Margin has become a lynchpin of global regulatory efforts to mitigate counterparty credit risk and increase the resilience of financial markets. But in times of stress like the March 2020 dash for cash, margin requirements can quickly spike, creating acute liquidity challenges for some participants. Regulators are looking to address this and have made several policy proposals to improve margin practices – changes that we think, for the most part, will help further strengthen the financial system.
For example, a recent paper by the Basel Committee on Banking Supervision, the Committee on Payments and Market Infrastructures (CPMI) and the International Organization of Securities Commissions (IOSCO) highlighted proposed changes to improve the transparency and responsiveness of initial margin in cleared markets. These include central counterparties (CCPs) making margin simulators available to all clearing members and their clients, disclosing and describing any anti-procyclicality tools, making model documentation available to clearing members and publicly disclosing situations where discretion might be applied to override margin models.
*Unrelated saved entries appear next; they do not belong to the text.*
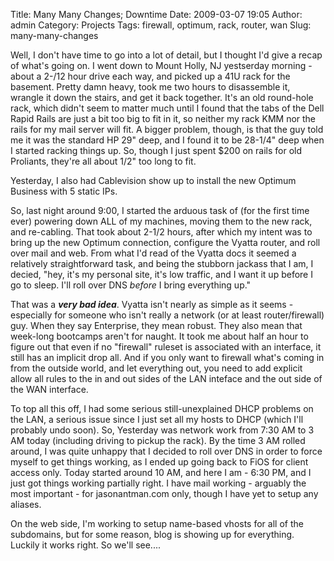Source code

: Title: Many Many Changes; Downtime
Date: 2009-03-07 19:05
Author: admin
Category: Projects
Tags: firewall, optimum, rack, router, wan
Slug: many-many-changes

Well, I don't have time to go into a lot of detail, but I thought I'd
give a recap of what's going on. I went down to Mount Holly, NJ
yestserday morning - about a 2-/12 hour drive each way, and picked up a
41U rack for the basement. Pretty damn heavy, took me two hours to
disassemble it, wrangle it down the stairs, and get it back together.
It's an old round-hole rack, which didn't seem to matter much until I
found that the tabs of the Dell Rapid Rails are just a bit too big to
fit in it, so neither my rack KMM nor the rails for my mail server will
fit. A bigger problem, though, is that the guy told me it was the
standard HP 29" deep, and I found it to be 28-1/4" deep when I started
racking things up. So, though I just spent $200 on rails for old
Proliants, they're all about 1/2" too long to fit.

Yesterday, I also had Cablevision show up to install the new Optimum
Business with 5 static IPs.

So, last night around 9:00, I started the arduous task of (for the first
time ever) powering down ALL of my machines, moving them to the new
rack, and re-cabling. That took about 2-1/2 hours, after which my intent
was to bring up the new Optimum connection, configure the Vyatta router,
and roll over mail and web. From what I'd read of the Vyatta docs it
seemed a relatively straightforward task, and being the stubborn jackass
that I am, I decied, "hey, it's my personal site, it's low traffic, and
I want it up before I go to sleep. I'll roll over DNS *before* I bring
everything up."

That was a <strong>*very bad idea</strong>*. Vyatta isn't nearly as
simple as it seems - especially for someone who isn't really a network
(or at least router/firewall) guy. When they say Enterprise, they mean
robust. They also mean that week-long bootcamps aren't for naught. It
took me about half an hour to figure out that even if no "firewall"
ruleset is associated with an interface, it still has an implicit drop
all. And if you only want to firewall what's coming in from the outside
world, and let everything out, you need to add explicit allow all rules
to the in and out sides of the LAN inteface and the out side of the WAN
interface.

To top all this off, I had some serious still-unexplained DHCP problems
on the LAN, a serious issue since I just set all my hosts to DHCP (which
I'll probably undo soon). So, Yesterday was network work from 7:30 AM to
3 AM today (including driving to pickup the rack). By the time 3 AM
rolled around, I was quite unhappy that I decided to roll over DNS in
order to force myself to get things working, as I ended up going back to
FiOS for client access only. Today started around 10 AM, and here I am -
6:30 PM, and I just got things working partially right. I have mail
working - arguably the most important - for jasonantman.com only, though
I have yet to setup any aliases.

On the web side, I'm working to setup name-based vhosts for all of the
subdomains, but for some reason, blog is showing up for everything.
Luckily it works right. So we'll see....
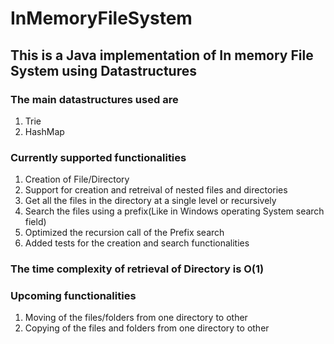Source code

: # InMemoryFileSystem
## This is a Java implementation of In memory File System using Datastructures

### The main datastructures used are
1. Trie 
2. HashMap

### Currently supported functionalities
1. Creation of File/Directory
2. Support for creation and retreival of nested files and directories
3. Get all the files in the directory at a single level or recursively
4. Search the files using a prefix(Like in Windows operating System search field)
5. Optimized the recursion call of the Prefix search
6. Added tests for the creation and search functionalities


### The time complexity of retrieval of Directory is O(1)

### Upcoming functionalities
1. Moving of the files/folders from one directory to other
2. Copying of the files and folders from one directory to other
There’s a lot we agree with here. Increased transparency will enable market participants to anticipate and prepare for higher margin requirements during stress periods. This will help avoid situations where firms are caught out and have to quickly sell assets to raise cash, potentially leading to a self-reinforcing spiral of further margin calls and forced asset sales. Having experienced a spate of recent market stresses, including the dash for cash, extreme volatility in commodity markets following Russia’s invasion of Ukraine in February 2022 and the rapid blowout in UK gilt yields later that year, it has become clear this is a risk that regulators and market participants need to take seriously.
As noted in our response to the policy proposals, margin simulators are particularly important, as they allow firms to estimate margin under a variety of conditions. We think these tools should mirror the actual models used by CCPs for their margin calculations, be easy to use and be made available directly to all clearing members and their clients. Given their importance in enhancing financial stability, these tools should be offered by all CCPs, irrespective of their size or the size of the cleared asset class. Similarly, we agree that CCPs should make margin model documentation available to allow clearing members and clients to understand key aspects of CCP models, including calibrations of key model parameters and logic used for the calculation of any additional CCP margin components.
In some areas, however, we feel the proposals could go further. For example, we think CCPs should disclose their approach to procyclicality, with the ability for market participants to feed into that determination. Our buy-side and sell-side working group members have stated they would welcome more stability in initial margin, even though that could mean higher margin levels during benign periods. As such, we would welcome more work on the appropriateness of margin periods of risk and the calibration of anti-procyclical tools to ensure margin doesn’t fall too much during periods of low volatility.
This is an approach more akin to that taken in the non-cleared derivatives market. The ISDA Standard Initial Margin Model (ISDA SIMM) remained robust during the recent stress events, in part due to its intentionally conservative design that helped to dampen procyclicality. Nonetheless, we’ve worked closely with regulators to ensure its continued resilience by reviewing the responsiveness of the model. As part of that review process, we’re preparing to move to semiannual calibration next year to make sure the ISDA SIMM continues to be predictable and risk appropriate in all market conditions.
Margin has become a critical risk mitigant in global financial markets. ISDA’s latest margin survey shows that $392.2 billion in initial margin was posted by all market participants for cleared interest rate derivatives and single-name and index credit default swaps at the end of 2023. A further $1.4 trillion of initial margin and variation margin was collected by 32 leading derivatives market participants for their non-cleared derivatives exposures. However, it’s critical we avoid situations where sudden increases in margin catch people unawares, leading to a liquidity squeeze that can exacerbate market stresses. We think greater transparency of CCP margin models is an important step in that direction.